What you will do » Each line in the entries below that holds the word "inspiration" belongs in the answer.

[Stored data entries]
━━━━━━━━━━

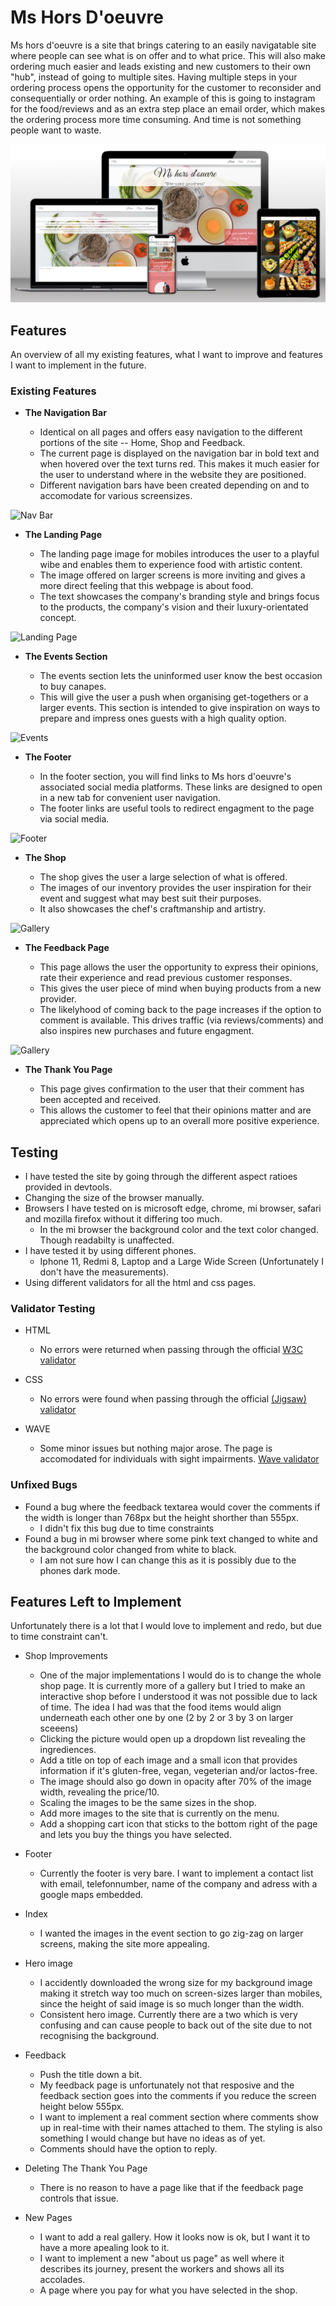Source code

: # Ms Hors D'oeuvre

Ms hors d'oeuvre is a site that brings catering to an easily navigatable site where people can see 
what is on offer and to what price. This will also make ordering much easier and leads existing and new customers to their own "hub", instead of going to multiple sites. Having multiple steps in your ordering process opens the opportunity for the customer to reconsider and consequentially or order nothing. An example of this is going to instagram for the food/reviews and as an extra step place an email order, which makes the ordering process more time consuming. And time is not something people want to waste.

![Responsive Mockup](https://github.com/iiJozza/Canapes-shop/blob/main/assets/Images-readme/readme-mockup.png)

## Features

An overview of all my existing features, what I want to improve and features I want to implement in the future.

### Existing Features

- __The Navigation Bar__

  - Identical on all pages and offers  easy navigation to the different portions of the site -- Home, Shop and Feedback.
  - The current page is displayed on the navigation bar in bold text and when hovered over the text turns red. This makes it much easier for the user to understand where in the website they are positioned.
  - Different navigation bars have been created depending on and to accomodate for various screensizes.

![Nav Bar](https://imgur.com/a/P89NW61)

- __The Landing Page__

  - The landing page image for mobiles introduces the user to a playful wibe and enables them to experience food with artistic content.  
  - The image offered on larger screens is more inviting and gives a more direct feeling that this webpage is about food.
  - The text showcases the company's branding style and brings focus to the products, the company's vision and their luxury-orientated concept.


![Landing Page](https://imgur.com/a/4ZK0g5v)

- __The Events Section__

  - The events section lets the uninformed user know the best occasion to buy canapes.
  - This will give the user a push when organising get-togethers or a larger events. This section is intended to give inspiration on ways to prepare and impress ones guests with a high quality option.

![Events](https://github.com/lucyrush/readme-template/blob/master/media/love_running_times.png)

- __The Footer__

  - In the footer section, you will find links to Ms hors d'oeuvre's associated social media platforms. These links are designed to open in a new tab for convenient user navigation.
  - The footer links are useful tools to redirect engagment to the page via social media. 

![Footer](https://github.com/lucyrush/readme-template/blob/master/media/love_running_footer.png)

- __The Shop__

  - The shop gives the user a large selection of what is offered. 
  - The images of our inventory provides the user inspiration for their event and suggest what may best suit their purposes.
  - It also showcases the chef's craftmanship and artistry. 

![Gallery](https://github.com/lucyrush/readme-template/blob/master/media/love_running_gallery.png)

- __The Feedback Page__

  - This page allows the user the opportunity to express their opinions, rate their experience and read previous customer responses.
  - This gives the user piece of mind when buying products from a new provider.
  - The likelyhood of coming back to the page increases if the option to comment is available. This drives traffic (via reviews/comments) and also inspires new purchases and future engagment.

![Gallery](https://github.com/lucyrush/readme-template/blob/master/media/love_running_gallery.png)

- __The Thank You Page__

  - This page gives confirmation to the user that their comment has been accepted and received.
  - This allows the customer to feel that their opinions matter and are appreciated which opens up to an overall more positive experience.


## Testing

- I have tested the site by going through the different aspect ratioes provided in devtools.
- Changing the size of the browser manually.
- Browsers I have tested on is microsoft edge, chrome, mi browser, safari and mozilla firefox without it differing too much.
  - In the mi browser the background color and the text color changed. Though readabilty is unaffected.
- I have tested it by using different phones.
  - Iphone 11, Redmi 8, Laptop and a Large Wide Screen (Unfortunately I don't have the measurements).  
- Using different validators for all the html and css pages.

### Validator Testing

- HTML
  - No errors were returned when passing through the official [W3C validator](https://validator.w3.org/nu/?doc=https%3A%2F%2Fiijozza.github.io%2FCanapes-shop%2F)

- CSS
  - No errors were found when passing through the official [(Jigsaw) validator](https://jigsaw.w3.org/css-validator/validator?uri=https%3A%2F%2Fvalidator.w3.org%2Fnu%2F%3Fdoc%3Dhttps%253A%252F%252Fcode-institute-org.github.io%252Flove-running-2.0%252Findex.html&profile=css3svg&usermedium=all&warning=1&vextwarning=&lang=en#css)

- WAVE
  - Some minor issues but nothing major arose. The page is accomodated for individuals with sight impairments. [Wave validator](https://wave.webaim.org/report#/https://iijozza.github.io/Canapes-shop)

### Unfixed Bugs

- Found a bug where the feedback textarea would cover the comments if the width is longer than 768px but the height shorther than 555px.
  - I didn't fix this bug due to time constraints
- Found a bug in mi browser where some pink text changed to white and the background color changed from white to black.
  - I am not sure how I can change this as it is possibly due to the phones dark mode.

## Features Left to Implement

Unfortunately there is a lot that I would love to implement and redo, but due to time constraint can't. 

- Shop Improvements
  - One of the major implementations I would do is to change the whole shop page. It is currently more of a gallery but I tried to make an interactive shop before I understood it was not possible due to lack of time. The idea I had was that the food items would align underneath each other one by one (2 by 2 or 3 by 3 on larger sceeens)
  - Clicking the picture would open up a dropdown list revealing the ingrediences.
  - Add a title on top of each image and a small icon that provides information if it's gluten-free, vegan, vegeterian and/or lactos-free. 
  - The image should also go down in opacity after 70% of the image width, revealing the price/10. 
  - Scaling the images to be the same sizes in the shop.
  - Add more images to the site that is currently on the menu. 
  - Add a shopping cart icon that sticks to the bottom right of the page and lets you buy the things you have selected.

- Footer
  - Currently the footer is very bare. I want to implement a contact list with email, telefonnumber, name of the company and adress with a google maps embedded. 

- Index
  - I wanted the images in the event section to go zig-zag on larger screens, making the site more appealing.
  
- Hero image
  - I accidently downloaded the wrong size for my background image making it stretch way too much on screen-sizes larger than mobiles, since the height of said image is so much longer than the width.
  - Consistent hero image. Currently there are a two which is very confusing and can cause people to back out of the site due to not recognising the background.

- Feedback
  - Push the title down a bit. 
  - My feedback page is unfortunately not that resposive and the feedback section goes into the comments if you reduce the screen height below 555px. 
  - I want to implement a real comment section where comments show up in real-time with their names attached to them. The styling is also something I would change but have no ideas as of yet.
  - Comments should have the option to reply. 

- Deleting The Thank You Page
  - There is no reason to have a page like that if the feedback page controls that issue.

- New Pages
  - I want to add a real gallery. How it looks now is ok, but I want it to have a more apealing look to it.
  - I want to implement a new "about us page" as well where it describes its journey, present the workers and shows all its accolades.
  - A page where you pay for what you have selected in the shop.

━━━━━━━━━━

Reply to the exercise »
  - This will give the user a push when organising get-togethers or a larger events. This section is intended to give inspiration on ways to prepare and impress ones guests with a high quality option.
  - The images of our inventory provides the user inspiration for their event and suggest what may best suit their purposes.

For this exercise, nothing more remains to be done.